Civil Society Organisations have called for naming and shaming of perpetrators of sexual violence against girls in Uganda.
The call was made during the launch of the Girl Champion Awards (GCA) organized by Kaleke Kasome Foundation (KAKAF) a not-for-profit organisation that creates awareness and finds effective solutions to end defilement in Uganda.
The GCA awards are organized under theme; “Reducing Vulnerabilities and Increasing Opportunities for the Girl Child.”
The primary purpose of the awards is to identify and acknowledge the outstanding achievements of adolescent girls, young women, individuals and youth led organizations/ institutions that demonstrate courage, passion, enthusiasm and generosity in their endeavors to support and empower the girl child.

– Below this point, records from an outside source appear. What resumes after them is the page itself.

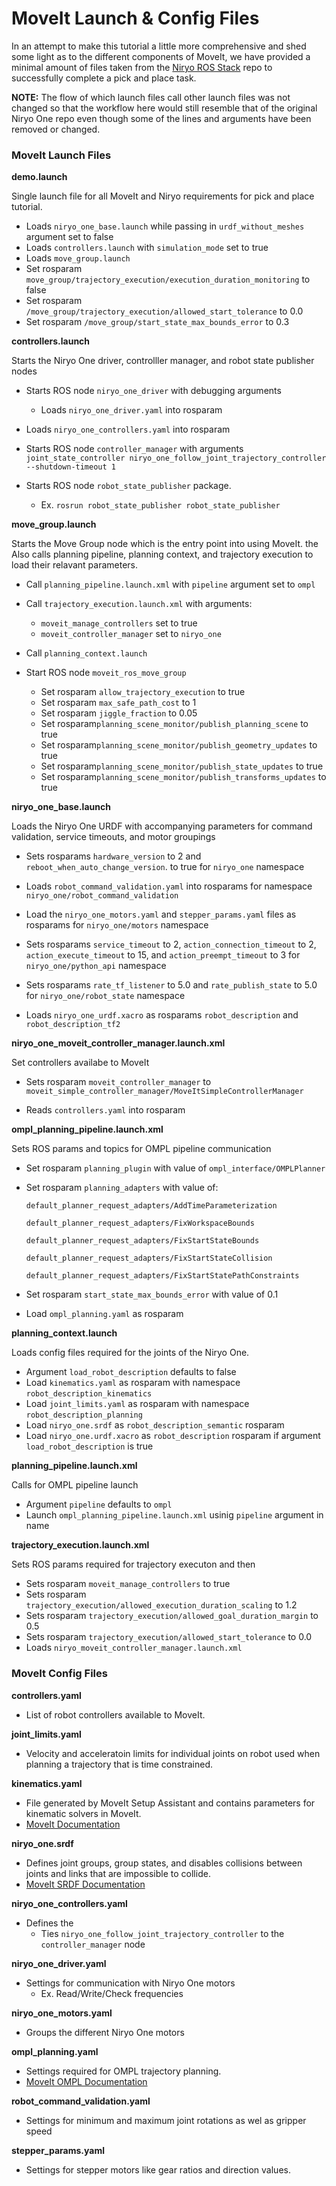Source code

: # MoveIt Launch & Config Files

 In an attempt to make this tutorial a little more comprehensive and shed some light as to the different components of MoveIt, we have provided a minimal amount of files taken from the [Niryo ROS Stack](https://github.com/NiryoRobotics/niryo_one_ros) repo to successfully complete a pick and place task.

**NOTE:** The flow of which launch files call other launch files was not changed so that the workflow here would still resemble that of the original Niryo One repo even though some of the lines and arguments have been removed or changed.

### MoveIt Launch Files

**demo.launch**

Single launch file for all MoveIt and Niryo requirements for pick and place tutorial.

- Loads `niryo_one_base.launch` while passing in `urdf_without_meshes` argument set to false
- Loads `controllers.launch` with `simulation_mode` set to true
- Loads `move_group.launch`
- Set rosparam `move_group/trajectory_execution/execution_duration_monitoring` to false
- Set rosparam `/move_group/trajectory_execution/allowed_start_tolerance` to 0.0
- Set rosparam `/move_group/start_state_max_bounds_error` to 0.3

**controllers.launch**

Starts the Niryo One driver, controlller manager, and robot state publisher nodes

- Starts ROS node `niryo_one_driver` with debugging arguments
	- Loads `niryo_one_driver.yaml` into rosparam
- Loads `niryo_one_controllers.yaml` into rosparam
- Starts ROS node `controller_manager` with arguments `joint_state_controller niryo_one_follow_joint_trajectory_controller
        --shutdown-timeout 1`

- Starts ROS node `robot_state_publisher` package. 
	- Ex. `rosrun robot_state_publisher robot_state_publisher`

**move_group.launch**

Starts the Move Group node which is the entry point into using MoveIt. the Also calls planning pipeline, planning context, and trajectory execution to load their relavant parameters.

- Call `planning_pipeline.launch.xml` with `pipeline` argument set to `ompl`

- Call `trajectory_execution.launch.xml` with arguments:
  - `moveit_manage_controllers` set to true
  - `moveit_controller_manager` set to `niryo_one`

- Call `planning_context.launch`
- Start ROS node `moveit_ros_move_group` 
  - Set rosparam `allow_trajectory_execution` to true
  - Set rosparam `max_safe_path_cost` to 1
  - Set rosparam `jiggle_fraction` to 0.05
  - Set rosparam`planning_scene_monitor/publish_planning_scene` to true
  - Set rosparam`planning_scene_monitor/publish_geometry_updates` to true
  - Set rosparam`planning_scene_monitor/publish_state_updates` to true
  - Set rosparam`planning_scene_monitor/publish_transforms_updates` to true

**niryo_one_base.launch**

Loads the Niryo One URDF with accompanying parameters for command validation, service timeouts, and motor groupings

- Sets rosparams `hardware_version` to 2 and `reboot_when_auto_change_version`. to true for `niryo_one` namespace

- Loads `robot_command_validation.yaml` into rosparams for namespace `niryo_one/robot_command_validation`

- Load the `niryo_one_motors.yaml` and `stepper_params.yaml` files as rosparams for `niryo_one/motors` namespace

- Sets rosparams `service_timeout` to 2, `action_connection_timeout` to 2, `action_execute_timeout` to 15, and `action_preempt_timeout` to 3 for `niryo_one/python_api` namespace

- Sets rosparams `rate_tf_listener` to 5.0 and `rate_publish_state` to 5.0 for `niryo_one/robot_state` namespace
    
- Loads `niryo_one_urdf.xacro` as rosparams `robot_description` and `robot_description_tf2`

**niryo_one_moveit_controller_manager.launch.xml**

Set controllers availabe to MoveIt

- Sets rosparam `moveit_controller_manager` to `moveit_simple_controller_manager/MoveItSimpleControllerManager`

- Reads `controllers.yaml` into rosparam

**ompl_planning_pipeline.launch.xml**
  
Sets ROS params and topics for OMPL pipeline communication
  
- Set rosparam `planning_plugin` with value of `ompl_interface/OMPLPlanner`
- Set rosparam `planning_adapters` with value of:

	```
	default_planner_request_adapters/AddTimeParameterization
					       default_planner_request_adapters/FixWorkspaceBounds
					       default_planner_request_adapters/FixStartStateBounds
					       default_planner_request_adapters/FixStartStateCollision
					       default_planner_request_adapters/FixStartStatePathConstraints
	```
- Set rosparam `start_state_max_bounds_error` with value of 0.1

- Load `ompl_planning.yaml` as rosparam

**planning_context.launch**

Loads config files required for the joints of the Niryo One.

- Argument `load_robot_description` defaults to false
- Load `kinematics.yaml` as rosparam with namespace `robot_description_kinematics`
- Load `joint_limits.yaml` as rosparam with namespace `robot_description_planning`
- Load `niryo_one.srdf` as `robot_description_semantic` rosparam
- Load `niryo_one.urdf.xacro` as `robot_description` rosparam if argument `load_robot_description` is true

**planning_pipeline.launch.xml**

Calls for OMPL pipeline launch

- Argument `pipeline` defaults to `ompl`
- Launch `ompl_planning_pipeline.launch.xml` usinig `pipeline` argument in name

**trajectory_execution.launch.xml**

Sets ROS params required for trajectory executon and then 

- Sets rosparam `moveit_manage_controllers` to true
- Sets rosparam `trajectory_execution/allowed_execution_duration_scaling` to 1.2
- Sets rosparam `trajectory_execution/allowed_goal_duration_margin` to 0.5
- Sets rosparam `trajectory_execution/allowed_start_tolerance` to 0.0
- Loads `niryo_moveit_controller_manager.launch.xml`


### MoveIt Config Files

**controllers.yaml**

- List of robot controllers available to MoveIt.

**joint_limits.yaml**

- Velocity and acceleratoin limits for individual joints on robot used when planning a trajectory that is time constrained.

**kinematics.yaml**

- File generated by MoveIt Setup Assistant and contains parameters for kinematic solvers in MoveIt.
- [MoveIt Documentation](https://ros-planning.github.io/moveit_tutorials/doc/kinematics_configuration/kinematics_configuration_tutorial.html)

**niryo_one.srdf**

- Defines joint groups, group states, and disables collisions between joints and links that are impossible to collide.
- [MoveIt SRDF Documentation](https://ros-planning.github.io/moveit_tutorials/doc/urdf_srdf/urdf_srdf_tutorial.html#srdf) 

**niryo_one_controllers.yaml**

- Defines the 
	- Ties `niryo_one_follow_joint_trajectory_controller` to the `controller_manager` node

**niryo_one_driver.yaml**

- Settings for communication with Niryo One motors
	- Ex. Read/Write/Check frequencies

**niryo_one_motors.yaml**

- Groups the different Niryo One motors

**ompl_planning.yaml**

- Settings required for OMPL trajectory planning.
- [MoveIt OMPL Documentation](https://ros-planning.github.io/moveit_tutorials/doc/ompl_interface/ompl_interface_tutorial.html#ompl-planner)

**robot_command_validation.yaml**

- Settings for minimum and maximum joint rotations as wel as gripper speed

**stepper_params.yaml**

- Settings for stepper motors like gear ratios and direction values.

According to Sharon Tumushabe the Executive Director Kaleke Kasome Foundation, the awards will be going to those individuals and institutions that fight, advocate, promote, support, lobby and defend the girl child in different sectors including health, SRHR, art, education, trade, tourism, environmental conservation, leadership, culture and heritage, sports, information technology and agriculture.
Tumushabe said that these award winners will be selected from all the regions of the country including West Nile, Northern Uganda, Eastern Uganda, Central Uganda and South Western Uganda.
Tumushabe used the occasion to task duty barriers to push for justice for he victims of sexual violence calling for naming and shaming of perpetrators.
“Due to corruption at all levels, the pregnant girl is denied to seek justice and sometimes the parents are the perpetrators of these crimes in society; the main challenge that we have as a society is that we have failed to put to account these different men that committing these crimes,” Tumushabe said.
Tumushabe noted that, “It may not just be rape, girls are getting pregnant and it means by the time someone gets pregnant she has slept with someone but we never get to know who these men are.
It would be nice to have a statistic that say “There are 1000 girls pregnant in Kampala and the perpetrators are 500 men”. Then we name and shame these men so that the entire society gets to know that this particular person has actually committed a crime than us to keep on hiding the perpetrators.”
The Guest of Honor, Maggie Kigozi rallied men to join the fight and be champions against increased vulnerabilities against girls in society.
“It is time for men to go against the bad men in society and don’t leave it to only women, this is one of the ways to preventing more sinners from coming on board,” Kigozi suggested.
The Executive Director, Reach Hand Uganda, Humphrey Nabimanya noted that it is time to go back to the basic structures and empower families so as to set up good trends for children.
“It is time to empower families to make informed choices in life; it is time we join forces to empower communities so that they can mobilize girls to go back to school, these young girls have tested the power of money and taking them back to school will call for a lot of effort,” Nabimanya said.
On the sidelines of the event, the Executive Director, Girl Child Initiative Uganda (GCIU) Nixon Segawa appealed to government to speed up the process of coming up with a policy that will guarantee education for pregnant girls and teenage mothers.
“It is time as a country to consider setting up facilities, centres and schools that would accommodate pregnant girls. We should not allow the dreams of these girls to be shuttered by the pregnancy of just nine months,” Segawa said.
He noted that once an enabling policy is in place, girls will be able to continue pursuing their dreams through education which is the back-borne of development and growth of any nation.